[Start of Attachment]

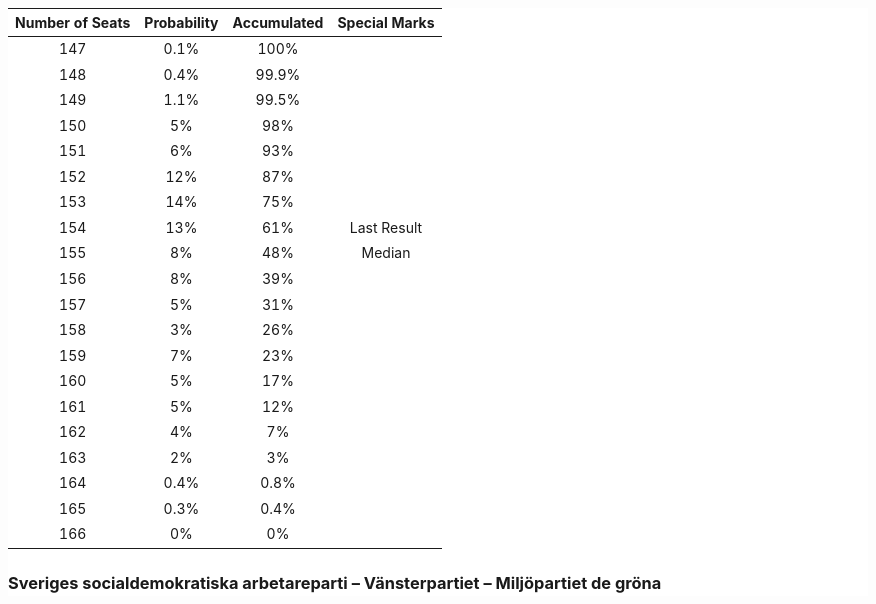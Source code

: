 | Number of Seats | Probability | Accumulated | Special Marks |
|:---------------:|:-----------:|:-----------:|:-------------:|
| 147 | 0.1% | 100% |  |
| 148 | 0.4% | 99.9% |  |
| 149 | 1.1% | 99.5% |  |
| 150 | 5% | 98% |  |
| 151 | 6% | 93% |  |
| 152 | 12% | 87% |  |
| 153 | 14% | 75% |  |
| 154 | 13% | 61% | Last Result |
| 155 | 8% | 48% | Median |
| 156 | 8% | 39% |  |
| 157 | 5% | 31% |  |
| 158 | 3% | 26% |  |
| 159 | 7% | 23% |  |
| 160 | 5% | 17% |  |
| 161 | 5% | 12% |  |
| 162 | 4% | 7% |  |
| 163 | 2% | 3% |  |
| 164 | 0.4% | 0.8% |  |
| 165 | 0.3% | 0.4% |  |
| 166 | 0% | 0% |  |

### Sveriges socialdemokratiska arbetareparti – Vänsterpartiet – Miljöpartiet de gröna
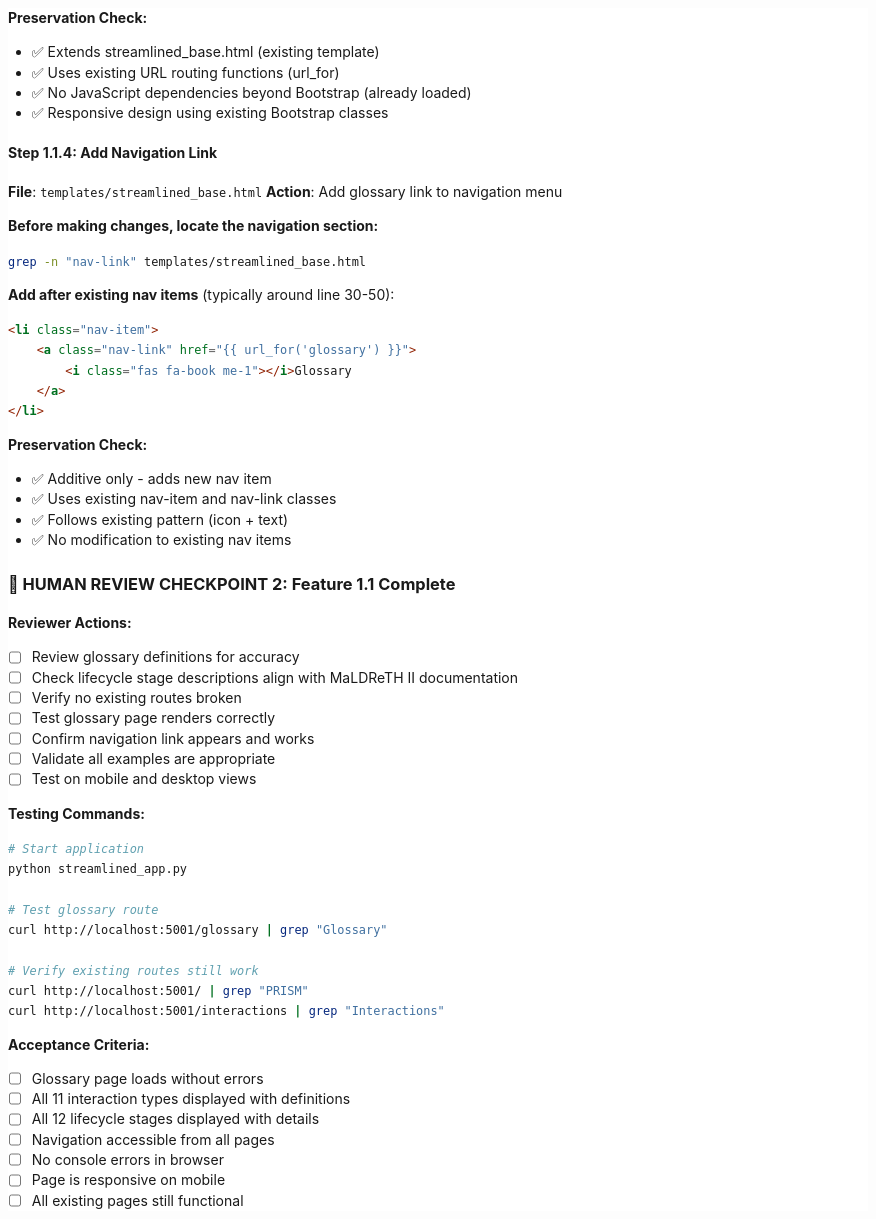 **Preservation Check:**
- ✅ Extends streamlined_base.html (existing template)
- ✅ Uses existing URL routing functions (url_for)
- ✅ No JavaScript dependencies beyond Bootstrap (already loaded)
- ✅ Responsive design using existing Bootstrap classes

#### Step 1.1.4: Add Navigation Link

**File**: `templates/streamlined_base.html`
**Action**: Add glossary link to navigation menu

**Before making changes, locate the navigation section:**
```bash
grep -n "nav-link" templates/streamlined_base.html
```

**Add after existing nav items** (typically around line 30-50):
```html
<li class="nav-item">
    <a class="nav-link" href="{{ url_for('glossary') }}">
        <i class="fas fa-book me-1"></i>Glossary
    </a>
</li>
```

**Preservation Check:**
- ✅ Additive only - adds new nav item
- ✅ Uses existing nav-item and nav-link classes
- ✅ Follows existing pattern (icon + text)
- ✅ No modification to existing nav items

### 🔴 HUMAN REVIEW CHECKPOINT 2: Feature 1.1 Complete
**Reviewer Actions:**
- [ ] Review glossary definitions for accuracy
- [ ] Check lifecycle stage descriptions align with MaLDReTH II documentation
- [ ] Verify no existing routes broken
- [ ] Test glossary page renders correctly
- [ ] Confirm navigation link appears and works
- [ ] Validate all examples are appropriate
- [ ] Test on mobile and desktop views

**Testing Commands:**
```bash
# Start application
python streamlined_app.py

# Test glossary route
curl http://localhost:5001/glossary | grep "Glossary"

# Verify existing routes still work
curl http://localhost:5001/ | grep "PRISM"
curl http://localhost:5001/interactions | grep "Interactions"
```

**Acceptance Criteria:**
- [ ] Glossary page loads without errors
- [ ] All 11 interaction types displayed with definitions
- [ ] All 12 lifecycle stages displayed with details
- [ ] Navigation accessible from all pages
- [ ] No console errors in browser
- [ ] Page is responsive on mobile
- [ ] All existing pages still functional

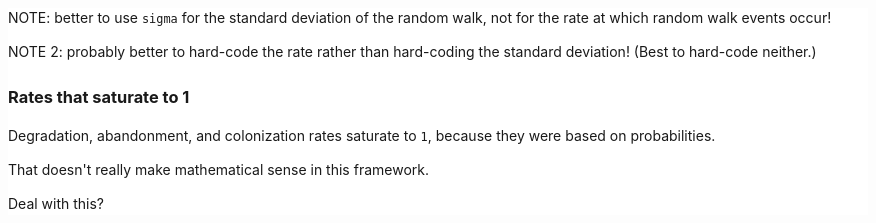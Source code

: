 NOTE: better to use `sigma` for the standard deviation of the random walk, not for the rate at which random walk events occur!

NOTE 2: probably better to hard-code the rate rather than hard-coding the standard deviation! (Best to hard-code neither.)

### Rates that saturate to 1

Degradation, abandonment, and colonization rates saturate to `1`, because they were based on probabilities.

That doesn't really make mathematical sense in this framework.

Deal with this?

[End of Attachment]

Task objective. Scan the entries above for the string "mobile" and copy each line that contains it.

Output below.
- [ ] Test on mobile and desktop views
- [ ] Page is responsive on mobile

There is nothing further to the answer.